As November looms ever closer, the rash of political-themed asides on our favorite social media platforms is hardly shocking. There’s certainly no shortage of material for commentary (this latest 47% gaffe caused quite a stir, no?).

But even more prevalent than the comments about politics are the comments about comments about politics. Know what I’m talking about? They run the gamut from:

…the whiny (“I’m SO tired of hearing the political talk!”)

…to the practical (“how do you block certain comments from popping up in your feed?”)

…to the pacifist (“we all just need to learn to respect each other’s opinions”)

…to the sarcastic (“yeah—FB should only be restricted to comments about puppies and lunch”).

I’ve even seen people throwing in the towel, swearing off social media (riiight) until November or refusing to engage (often announcing the intent, which I would argue is in and of itself a comment). Friendships are even ending over the hullabaloo, and not just the online kind.

It begs the question, what is the place of social media in politics, and vice versa?

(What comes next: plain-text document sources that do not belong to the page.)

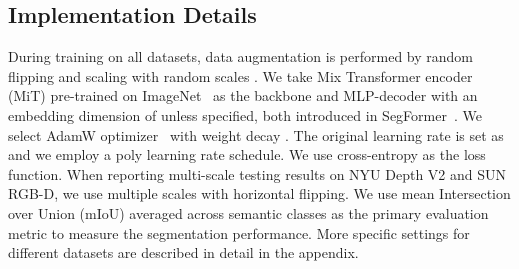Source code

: \documentclass[journal]{IEEEtran}
\begin{document}
\subsection{Implementation Details}
During training on all datasets, data augmentation is performed by random flipping and scaling with random scales .
We take Mix Transformer encoder (MiT) pre-trained on ImageNet~\cite{russakovsky2015imagenet} as the backbone and MLP-decoder with an embedding dimension of  unless specified, both introduced in SegFormer~\cite{xie2021segformer}. We select AdamW optimizer~\cite{kingma2014adam} with weight decay .
The original learning rate is set as  and we employ a poly learning rate schedule.
We use cross-entropy as the loss function.
When reporting multi-scale testing results on NYU Depth V2 and SUN RGB-D, we use multiple scales  with horizontal flipping.
We use mean Intersection over Union (mIoU) averaged across semantic classes as the primary evaluation metric to measure the segmentation performance.
More specific settings for different datasets are described in detail in the appendix.
\end{document}
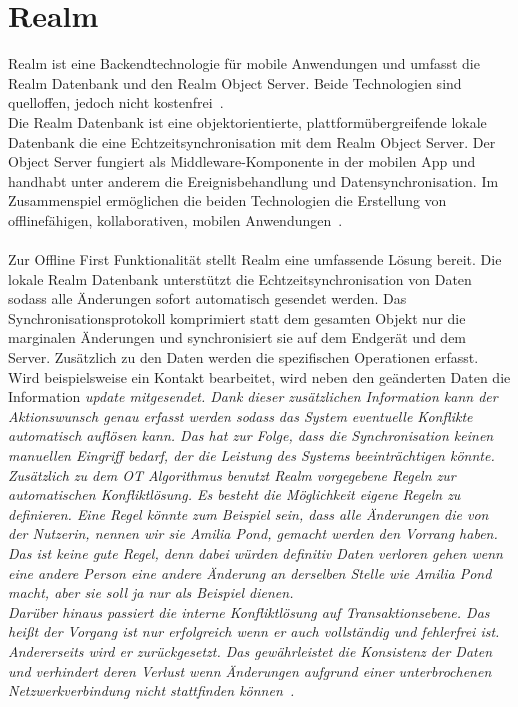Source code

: \section{\label{sub:realm}Realm}
Realm ist eine Backendtechnologie für mobile Anwendungen und umfasst die Realm Datenbank und den Realm Object Server. Beide Technologien sind quelloffen, jedoch nicht kostenfrei~\cite{realm}.\\
Die Realm Datenbank ist eine objektorientierte, plattformübergreifende lokale Datenbank die eine Echtzeitsynchronisation mit dem Realm Object Server.
Der Object Server fungiert als \gls{Middleware}-Komponente in der mobilen \gls{App} und handhabt unter anderem die Ereignisbehandlung und Datensynchronisation. Im Zusammenspiel ermöglichen die beiden Technologien die Erstellung von offlinefähigen, kollaborativen, mobilen Anwendungen~\cite{realm_whitepaper}.\\\\
Zur Offline First Funktionalität stellt Realm eine umfassende Lösung bereit.
Die lokale Realm Datenbank unterstützt die Echtzeitsynchronisation von Daten sodass alle Änderungen sofort automatisch gesendet werden. Das Synchronisationsprotokoll komprimiert statt dem gesamten Objekt nur die marginalen Änderungen und synchronisiert sie auf dem Endgerät und dem Server. Zusätzlich zu den Daten werden die spezifischen Operationen erfasst. 
Wird beispielsweise ein Kontakt bearbeitet, wird neben den geänderten Daten die Information \it{update} mitgesendet.
Dank dieser zusätzlichen Information kann der Aktionswunsch genau erfasst werden sodass das System eventuelle Konflikte automatisch auflösen kann. Das hat zur Folge, dass die Synchronisation keinen manuellen Eingriff bedarf, der die Leistung des Systems beeinträchtigen könnte.
Zusätzlich zu dem \gls{OT} Algorithmus benutzt Realm vorgegebene Regeln zur automatischen Konfliktlösung. Es besteht die Möglichkeit eigene Regeln zu definieren. Eine Regel könnte zum Beispiel sein, dass alle Änderungen die von der Nutzerin, nennen wir sie Amilia Pond, gemacht werden den Vorrang haben. Das ist keine gute Regel, denn dabei würden definitiv Daten verloren gehen wenn eine andere Person eine andere Änderung an derselben Stelle wie Amilia Pond macht, aber sie soll ja nur als Beispiel dienen.\\
Darüber hinaus passiert die interne Konfliktlösung auf Transaktionsebene. Das heißt der Vorgang ist nur erfolgreich wenn er auch vollständig und fehlerfrei ist. Andererseits wird er zurückgesetzt. Das gewährleistet die Konsistenz der Daten und verhindert deren Verlust wenn Änderungen aufgrund einer unterbrochenen Netzwerkverbindung nicht stattfinden können~\cite{realm_offline_whitepaper}.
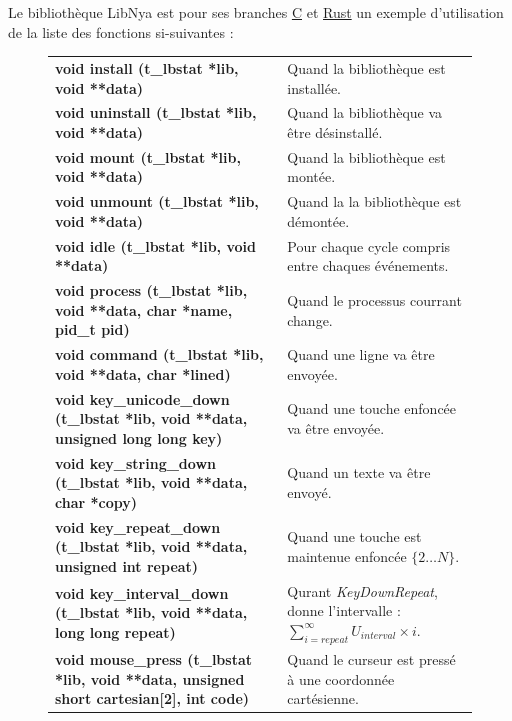\documentclass{report}
\newcommand{\violet}{\rowcolor{violet!10}}
\begin{document}
Le bibliothèque LibNya est pour ses branches \href{https://github.com/Arukana/LibNya/tree/c}{C} et \href{https://github.com/Arukana/LibNya}{Rust} un exemple d'utilisation de la liste des fonctions si-suivantes : \\

\begin{figure}[!ht]
    \begin{minipage}{\textwidth}
    \centering
        \begin{tabular}{p{}p{}}
            \textbf{void install (t\_lbstat *lib, void **data)} & Quand la bibliothèque est installée. \\
            \textbf{void uninstall (t\_lbstat *lib, void **data)} & Quand la bibliothèque va être désinstallé. \\
            \textbf{void mount (t\_lbstat *lib, void **data)} & Quand la bibliothèque est montée. \\
            \textbf{void unmount (t\_lbstat *lib, void **data)} & Quand la la bibliothèque est démontée. \\
            \textbf{void idle (t\_lbstat *lib, void **data)} & Pour chaque cycle compris entre chaques événements. \\
            \textbf{void process (t\_lbstat *lib, void **data, char *name, pid\_t pid)} & Quand le processus courrant change. \\
            \textbf{void command (t\_lbstat *lib, void **data, char *lined)} & Quand une ligne va être envoyée. \\
            \textbf{void key\_unicode\_down (t\_lbstat *lib, void **data, unsigned long long key)} & Quand une touche enfoncée va être envoyée. \\
            \textbf{void key\_string\_down (t\_lbstat *lib, void **data, char *copy)} & Quand un texte va être envoyé. \\
            \violet
            \textbf{void key\_repeat\_down (t\_lbstat *lib, void **data, unsigned int repeat)} & Quand une touche est maintenue enfoncée $\{2\dots{}N\}$. \\
            \violet
            \textbf{void key\_interval\_down (t\_lbstat *lib, void **data, long long repeat)} & Qurant \textit{KeyDownRepeat}, donne l'intervalle : $\sum_{i=repeat}^{\infty} U_{interval}\times{}i$. \\
            \textbf{void mouse\_press (t\_lbstat *lib, void **data, unsigned short cartesian[2], int code)} & Quand le curseur est pressé à une coordonnée cartésienne. \\

\end{tabular}
\end{minipage}
\end{figure}
\end{document}
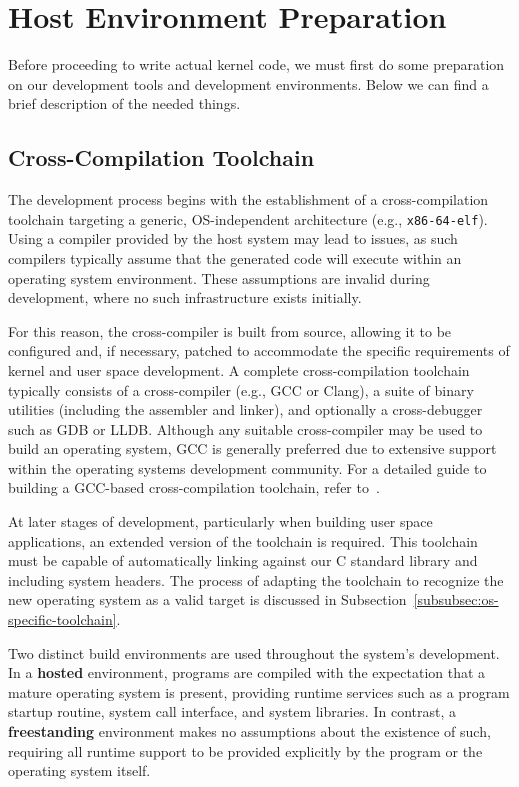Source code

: \documentclass[a4paper,10pt,twoside]{report}
\theoremstyle{definition}
\begin{document}
\section{Host Environment Preparation}

Before proceeding to write actual kernel code, we must first do some preparation on our development tools and development environments. Below we can find a brief description of the needed things.

\subsection{Cross-Compilation Toolchain}
\label{subsec:theory_toolchain}

The development process begins with the establishment of a cross-compilation toolchain targeting a generic, OS-independent architecture (e.g., \texttt{x86-64-elf}). Using a compiler provided by the host system may lead to issues, as such compilers typically assume that the generated code will execute within an operating system environment. These assumptions are invalid during development, where no such infrastructure exists initially.

For this reason, the cross-compiler is built from source, allowing it to be configured and, if necessary, patched to accommodate the specific requirements of kernel and user space development. A complete cross-compilation toolchain typically consists of a cross-compiler (e.g., GCC or Clang), a suite of binary utilities (including the assembler and linker), and optionally a cross-debugger such as GDB or LLDB. Although any suitable cross-compiler may be used to build an operating system, GCC is generally preferred due to extensive support within the operating systems development community. For a detailed guide to building a GCC-based cross-compilation toolchain, refer to~\cite{osdev-gcc-cross-compiler}.

At later stages of development, particularly when building user space applications, an extended version of the toolchain is required. This toolchain must be capable of automatically linking against our C standard library and including system headers. The process of adapting the toolchain to recognize the new operating system as a valid target is discussed in Subsection~\ref{subsubsec:os-specific-toolchain}.

Two distinct build environments are used throughout the system's development. In a \textbf{hosted} environment, programs are compiled with the expectation that a mature operating system is present, providing runtime services such as a program startup routine, system call interface, and system libraries. In contrast, a \textbf{freestanding} environment makes no assumptions about the existence of such, requiring all runtime support to be provided explicitly by the program or the operating system itself.
\end{document}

Should the two mix at all? Is it really possible to stay out of the fray, and honestly, should we?

Politicians already consider social media a powerful campaign tool. Studies have actually been following the effect of certain online actions (such as Liking) on voting, and the influence is not insignificant. Our voice is a force that can be used for good or evil.

Unfortunately, evil is easier than good. One of the common arguments I hear, and one of the most sound, is that the anonymity of the internet allows people to be rude. Can’t really argue with that. It’s a lot easier to sass back in type than it is to someone’s face, and if your buttons really get pushed the temptation is almost irresistible.

A somewhat related point is that the speed and brevity of web-style posting doesn’t lend itself to thoughtful—and therefore meaningful—debate. Also true. They call that bumper sticker talk: bite sized bits of truth that, like cotton candy, melt in your mouth but ultimately fail to satisfy.

Another debating point (one I champion) is the quality of commentary. When it comes to hot topics like politics and religion, I’m with Thumper: if you can’t say something intelligent, don’t say nuthin’ at all. That maxim has prevented me from entering many a discussion, both online and off, in my lifetime. Even if I have a strong gut opinion, I won’t voice it without knowledge to back it. In fact, I skipped the July referendum on the Atlanta traffic SPLOST because I didn’t feel fully informed.

The very large peace-loving, people-pleasing, non-confrontational part of me would love to answer the call for a moratorium on political commentary. But I have to believe that civic engagement—any civic engagement—is better than none at all.

We’ve all at one time or another held erroneous beliefs, and probably even spouted a few of those. It blows having to admit wrongness or defeat (perhaps it’s why so few people ever do it). That’s a risk we have to shoulder, because disengagement is fatal. Think about it—do you really want to put your future in the hands of some joker you know absolutely nothing about? Or worse, leave it to the lobbyists? Shudder.

Our opinion is a powerful thing, and it’s our responsibility as citizens of the world to make that opinion as informed as possible. Social media is certainly not the most reliable tool for formulation of opinions—the depth of idiocy on both sides of the political spectrum can be downright astonishing—but declining to speak your mind only encourages disengagement. (If you don’t know what your mind is, no shame: sites like isidewith.com  help match your inherent beliefs to a candidate).

Even if one does decide to pull a Rhode Island and “abstain–courteously” from the discussion (what? everybody loves a musical theatre reference) the most important thing is that you get some beliefs and vote on them. (Register online at rockthevote.org. Tell your friends!) In the end, the only comments I find truly cringe-inducing are “I’m not going to vote. I just don’t follow that stuff.”